What in the world is up with this new, seemingly unstoppable flippancy regarding film archives? Ingmar Bergman dies, then his archives are in trouble. Then, Michaelangelo Antonioni's archives were said to be suffering from the same, money-needing fate. Now, The Globe and Mail has reported that Canada's National Film Board (NFB) archives are in peril. After these stories, I'm liking Amazon's deal with The National Archives and Records Administration more and more.
It seems that the NFB had an internal audit in the spring, and findings indicate that while the library is well-maintained, there is a definite possibility that the films will deteriorate. Why? Because of continual handling -- the audit says that approximately 300 boxes are moved around the storage vaults each day. Of course, the audit says: "Creating digital master copies reduces the risk of the original material deteriorating, an evident risk when the film has to be handled for the purposes of reproduction." The US needed Amazon to step up to make that happen, so I really doubt it is something that the NFB could pull off on its own.

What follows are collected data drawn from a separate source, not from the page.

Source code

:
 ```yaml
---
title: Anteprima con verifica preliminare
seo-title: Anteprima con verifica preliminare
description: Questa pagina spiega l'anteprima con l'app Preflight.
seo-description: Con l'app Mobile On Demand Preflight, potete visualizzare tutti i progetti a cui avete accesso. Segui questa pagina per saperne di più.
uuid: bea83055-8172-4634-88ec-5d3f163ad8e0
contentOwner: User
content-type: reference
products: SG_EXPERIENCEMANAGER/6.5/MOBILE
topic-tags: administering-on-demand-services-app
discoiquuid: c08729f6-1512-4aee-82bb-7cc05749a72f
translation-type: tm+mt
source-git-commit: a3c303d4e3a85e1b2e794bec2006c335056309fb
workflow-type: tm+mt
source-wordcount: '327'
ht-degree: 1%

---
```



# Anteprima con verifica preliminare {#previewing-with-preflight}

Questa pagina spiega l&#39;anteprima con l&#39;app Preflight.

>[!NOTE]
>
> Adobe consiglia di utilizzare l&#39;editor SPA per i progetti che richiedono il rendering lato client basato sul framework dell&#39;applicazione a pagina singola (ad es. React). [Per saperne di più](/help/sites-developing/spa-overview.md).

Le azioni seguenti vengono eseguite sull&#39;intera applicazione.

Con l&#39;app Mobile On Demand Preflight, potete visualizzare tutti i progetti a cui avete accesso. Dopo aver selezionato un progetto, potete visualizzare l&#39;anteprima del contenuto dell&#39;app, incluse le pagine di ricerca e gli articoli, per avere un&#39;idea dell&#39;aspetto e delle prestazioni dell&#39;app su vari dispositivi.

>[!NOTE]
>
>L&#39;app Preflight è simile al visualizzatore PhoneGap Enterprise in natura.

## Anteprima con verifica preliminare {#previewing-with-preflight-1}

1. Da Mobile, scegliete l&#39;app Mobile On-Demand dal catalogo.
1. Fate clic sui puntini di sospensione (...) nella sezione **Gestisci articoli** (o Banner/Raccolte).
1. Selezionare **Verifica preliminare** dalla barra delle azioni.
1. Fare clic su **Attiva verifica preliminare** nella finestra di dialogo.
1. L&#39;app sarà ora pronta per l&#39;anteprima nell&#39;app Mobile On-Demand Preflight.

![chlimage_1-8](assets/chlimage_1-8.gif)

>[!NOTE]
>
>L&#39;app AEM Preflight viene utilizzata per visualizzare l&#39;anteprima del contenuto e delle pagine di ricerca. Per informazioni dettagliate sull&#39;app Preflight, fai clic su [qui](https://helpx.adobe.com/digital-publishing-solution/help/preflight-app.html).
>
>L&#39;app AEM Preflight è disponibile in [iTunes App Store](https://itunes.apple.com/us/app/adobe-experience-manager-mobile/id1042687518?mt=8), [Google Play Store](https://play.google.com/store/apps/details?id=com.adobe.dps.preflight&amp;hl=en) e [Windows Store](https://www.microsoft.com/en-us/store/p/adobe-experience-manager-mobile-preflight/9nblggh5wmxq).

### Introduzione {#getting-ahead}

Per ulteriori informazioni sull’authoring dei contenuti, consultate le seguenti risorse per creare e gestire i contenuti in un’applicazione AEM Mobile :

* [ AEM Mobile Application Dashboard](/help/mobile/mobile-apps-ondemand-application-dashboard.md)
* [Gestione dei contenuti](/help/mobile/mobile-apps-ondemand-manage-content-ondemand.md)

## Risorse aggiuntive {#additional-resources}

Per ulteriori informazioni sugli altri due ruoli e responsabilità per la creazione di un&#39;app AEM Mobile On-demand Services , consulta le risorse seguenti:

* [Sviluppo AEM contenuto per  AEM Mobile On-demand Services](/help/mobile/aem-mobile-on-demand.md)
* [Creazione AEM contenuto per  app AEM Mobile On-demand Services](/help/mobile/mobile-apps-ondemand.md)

And it doesn't look like the government is interested in helping either. In a statement through the Canadian Heritage Department, the office of the new Heritage Minister (Josée Verner) said: "The board is a departmental agency, and is responsible for its own day-to-day operations...including conducting and acting upon the recommendations of their internal audits." Talk about hands-off! No Amazon. No government help. The NFB better find some rich film lovers. This is, obviously, a specific problem for Canadian films in the NFB vaults, but it is also telling of the struggle to maintain archives around the world. Something has to change, before our video history becomes dust.